The merger seems to have been present in the south of England as early as the 13th century. It was unacceptable in educated speech, however, until the late 18th century. Nowadays there is not generally any stigma attached to either pronunciation. Some RP speakers may use /hw/ for ⟨wh⟩, a usage widely considered “correct, careful and beautiful”, but this is usually a conscious choice rather than a natural part of the speaker’s accent.

A portrayal of the regional retention of the distinct wh- sound is found in the speech of the character Frank Underwood, a South Carolina politician, in the American television series House of Cards. The show King of the Hill pokes fun at the issue through character Hank Hill’s use of the hypercorrected [hʍ] pronunciation. A similar gag can be found in several episodes of Family Guy, with Brian becoming annoyed by Stewie’s over-emphasis of the /hw/ sound in his pronunciation of “Cool hWhip” and “hWil hWheaton“.

Who are your Top favorite Quorans that have been banned or quit?

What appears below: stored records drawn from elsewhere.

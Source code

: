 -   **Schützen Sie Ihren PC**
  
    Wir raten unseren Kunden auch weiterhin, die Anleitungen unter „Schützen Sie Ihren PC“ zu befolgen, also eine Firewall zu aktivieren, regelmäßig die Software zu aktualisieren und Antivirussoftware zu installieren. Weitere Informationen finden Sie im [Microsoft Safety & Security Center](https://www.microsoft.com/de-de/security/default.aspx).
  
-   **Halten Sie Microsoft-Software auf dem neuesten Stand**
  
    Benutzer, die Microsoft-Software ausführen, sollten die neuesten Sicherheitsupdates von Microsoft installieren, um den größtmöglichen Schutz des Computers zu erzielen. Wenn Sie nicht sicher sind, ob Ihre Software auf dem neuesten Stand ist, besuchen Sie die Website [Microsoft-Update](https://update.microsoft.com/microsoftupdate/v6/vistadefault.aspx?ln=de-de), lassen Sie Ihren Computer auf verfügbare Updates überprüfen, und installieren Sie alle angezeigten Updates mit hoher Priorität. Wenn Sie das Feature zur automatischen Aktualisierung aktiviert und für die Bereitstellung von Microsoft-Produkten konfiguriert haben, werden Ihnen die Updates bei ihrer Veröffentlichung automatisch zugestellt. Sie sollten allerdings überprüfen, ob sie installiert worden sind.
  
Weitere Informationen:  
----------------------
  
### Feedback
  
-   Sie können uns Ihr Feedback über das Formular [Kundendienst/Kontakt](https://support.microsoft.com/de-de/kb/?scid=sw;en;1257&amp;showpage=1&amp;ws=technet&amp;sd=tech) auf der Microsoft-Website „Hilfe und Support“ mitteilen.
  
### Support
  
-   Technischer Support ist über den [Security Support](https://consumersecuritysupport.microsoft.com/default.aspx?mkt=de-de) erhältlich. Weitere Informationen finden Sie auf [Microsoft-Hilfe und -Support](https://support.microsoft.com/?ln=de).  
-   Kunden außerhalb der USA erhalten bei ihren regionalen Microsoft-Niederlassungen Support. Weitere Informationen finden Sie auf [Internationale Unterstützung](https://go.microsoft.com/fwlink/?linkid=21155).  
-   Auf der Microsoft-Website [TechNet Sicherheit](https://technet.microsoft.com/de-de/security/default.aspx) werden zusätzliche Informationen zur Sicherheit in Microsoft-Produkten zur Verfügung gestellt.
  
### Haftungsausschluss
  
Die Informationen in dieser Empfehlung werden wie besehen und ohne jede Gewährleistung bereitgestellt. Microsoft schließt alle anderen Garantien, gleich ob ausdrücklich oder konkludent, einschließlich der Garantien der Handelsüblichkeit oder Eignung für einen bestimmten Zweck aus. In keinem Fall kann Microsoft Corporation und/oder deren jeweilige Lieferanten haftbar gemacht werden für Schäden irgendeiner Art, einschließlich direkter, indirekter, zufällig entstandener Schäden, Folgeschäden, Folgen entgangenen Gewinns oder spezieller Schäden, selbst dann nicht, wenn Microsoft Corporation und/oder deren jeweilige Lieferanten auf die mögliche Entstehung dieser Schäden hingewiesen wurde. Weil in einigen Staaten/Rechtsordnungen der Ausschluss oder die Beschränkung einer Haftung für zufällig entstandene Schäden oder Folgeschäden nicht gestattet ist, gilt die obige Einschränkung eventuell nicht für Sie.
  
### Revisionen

I’ve been here long enough to be shocked by a number of departures, voluntary or forced.

Where can I find a collection of Sappho’s poetry in the original Greek online?

Sappho, in both the original and translation, is in fact served very well online; Robert Todd and Michael Masiello have given the free links.

For subscription sites (which individuals can subscribe to, and universities will subscribe to), see Loeb Classical Library, which has the bilingual texts of the hardcopy, and my erstwhile employer the Thesaurus Linguae Graecae, featuring my morphological analyses.

What was the relationship between Greece and the former Yugoslavia?

I was a child in Greece, 1979–1983, and maybe not the best informed source of information on attitudes toward the North at the time. I know that in socialist circles, the notion of “The Northern Threat” (ο εκ του Βορρά κίνδυνος) was often ridiculed—surely everyone knew the Turks were the real enemy, within NATO, and not anyone in the Warsaw Pact.

Tito’s vague plans for a Macedonian Federation in the Greek Civil War did not figure in the popular imagination. Any notion of an actual Northern Threat in popular culture, in my experience, focussed on Bulgaria, with which Greece had actual hostilities in the early and middle 20th century, not Yugoslavia. I was in Crete though; Dimitra Triantafyllidou may have had a more granular understanding, being closer to them.

There was little rhetoric of Brother Serbs and Fellow Orthodox at the time; but there was a clear sense that Yugoslavia was the least bad of the three northern neighbours, and that we didn’t mind Tito. Tito’s death in 1981 was certainly a big deal.